Original Article
J Space Explo, Volume: 6( 1)

CME Speed and Angular Width Distributions During 23 and 24 Solar Cycle Maximum

*Correspondence:
Bidhu SS , Physics Research Centre, Department of Physics, Nesamony Memorial Christian College, Marthandam -629 165 India, Tel: 04651 270 257; E-mail: [email protected]
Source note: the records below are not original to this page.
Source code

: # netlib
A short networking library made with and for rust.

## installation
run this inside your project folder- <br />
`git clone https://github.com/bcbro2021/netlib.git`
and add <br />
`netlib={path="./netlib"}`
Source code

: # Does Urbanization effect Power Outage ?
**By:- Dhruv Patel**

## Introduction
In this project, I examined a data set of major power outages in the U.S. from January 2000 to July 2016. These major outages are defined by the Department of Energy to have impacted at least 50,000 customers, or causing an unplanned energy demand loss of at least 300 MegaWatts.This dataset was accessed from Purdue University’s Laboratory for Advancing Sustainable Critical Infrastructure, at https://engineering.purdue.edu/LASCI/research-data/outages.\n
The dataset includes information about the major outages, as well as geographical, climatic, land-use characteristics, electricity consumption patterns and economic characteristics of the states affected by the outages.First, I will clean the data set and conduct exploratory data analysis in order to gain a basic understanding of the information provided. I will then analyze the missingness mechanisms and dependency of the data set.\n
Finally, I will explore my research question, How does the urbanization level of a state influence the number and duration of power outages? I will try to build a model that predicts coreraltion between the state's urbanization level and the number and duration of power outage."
Received: March 13, 2017; Accepted: May 17, 2017; Published: May 22, 2017

Citation: Bidhu SS, Sobia AI, Benjamin D. CME Speed and Angular Width Distributions During 23 and 24 Solar Cycle Maximum. J Space Explor. 2017;6(1):122.

Abstract

The present work is carried out to analyze the distribution of linear speed and angular distribution of coronal mass ejections (CMEs) present during 23 and 24 solar cycle maximum phase, which were obtained by Large Angle and Spectrometric Coronagraph of SOHO. Solar wind speed and angular width decide the nature of the CME. Despite of the fact that 24 solar cycle is a weaker one, observe more number of CMEs than 23 solar cycle throughout the solar maximum. Also 24 solar cycle observes more CMEs with slow solar wind than 23 solar cycle within this specific time.

Keywords

Angular width; Coronal Mass Ejection (CME); Linear speed; Solar maximum; Solar wind

Introduction

The dynamic phenomena that occur in the atmosphere of stars accelerate plasma or particles beyond the escape speed. As a result, the stars lost its mass in all succession. We can detect two forms of mass loss by scrutinizing the Sun, our nearest star; one form is the steady solar wind outflow and other form is the sporadic ejection of large plasma structures, termed coronal mass ejections (CMEs). Coronal mass ejection is a huge outburst of solar mass into the interplanetary space [1]. Coronal Mass Ejections (CMEs) are spectacular and violent phenomena of the solar atmosphere with repercussions throughout the entire heliosphere [2]. CMEs were first detected in the coronagraph images obtained on 1971 Dec. 14, by NASA's OSO-7 spacecraft [3]. They are a spectacular sight when seen to erupt from the Sun with the aid of a coronagraph such as LASCO on the Solar and Heliospheric Observatory SOHO. Observing Large Angle and Spectrometric Coronagraphs (LASCO) on board SOHO (Solar and Heliospheric Observatory), Yashiro et al. [4] have described properties of Narrow CMEs. Whereas Gopalswamy et al. [5] have studied the solar cycle variation of different properties of CMEs such as daily CME rate, average and medium speeds and the latitude of solar sources for cycle 23 from 1996-2003. LASCO/SOHO images represent unique data coverage from solar cycles 23 and 24 and beyond with a single spacecraft [6].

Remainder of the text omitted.